Your task - Go through the data and retrieve each line that includes the string "made".
[Opening Listed records section]
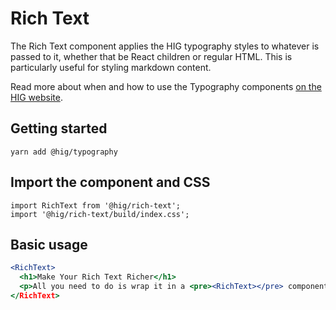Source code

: # Rich Text

The Rich Text component applies the HIG typography styles to whatever is passed to it, whether that be React children or regular HTML. This is particularly useful for styling markdown content.

Read more about when and how to use the Typography components [on the HIG website](https://hig.autodesk.com/web/basics/typography).

## Getting started

```
yarn add @hig/typography
```

## Import the component and CSS

```
import RichText from '@hig/rich-text';
import '@hig/rich-text/build/index.css';
```

## Basic usage

```jsx
<RichText>
  <h1>Make Your Rich Text Richer</h1>
  <p>All you need to do is wrap it in a <pre><RichText></pre> component.</p>
</RichText>
```
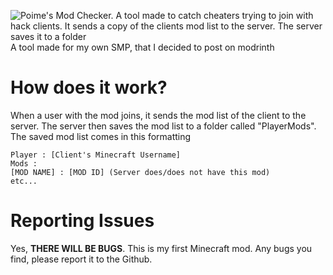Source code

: ![Poime's Mod Checker. A tool made to catch cheaters trying to join with hack clients. It sends a copy of the clients mod list to the server. The server saves it to a folder](https://cdn.modrinth.com/data/cached_images/2ecb6732e00307d96269492d11b238e8cbc06e12.png)
A tool made for my own SMP, that I decided to post on modrinth

# How does it work?
When a user with the mod joins, it sends the mod list of the client to the server. The server then saves the mod list to a folder called "PlayerMods".
The saved mod list comes in this formatting

```
Player : [Client's Minecraft Username]
Mods :
[MOD NAME] : [MOD ID] (Server does/does not have this mod)
etc...
```


# Reporting Issues
Yes, **THERE WILL BE BUGS**. This is my first Minecraft mod. Any bugs you find, please report it to the Github.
[Closing Listed records section]
Reply to the exercise -
: ![Poime's Mod Checker. A tool made to catch cheaters trying to join with hack clients. It sends a copy of the clients mod list to the server. The server saves it to a folder](https://cdn.modrinth.com/data/cached_images/2ecb6732e00307d96269492d11b238e8cbc06e12.png)
A tool made for my own SMP, that I decided to post on modrinth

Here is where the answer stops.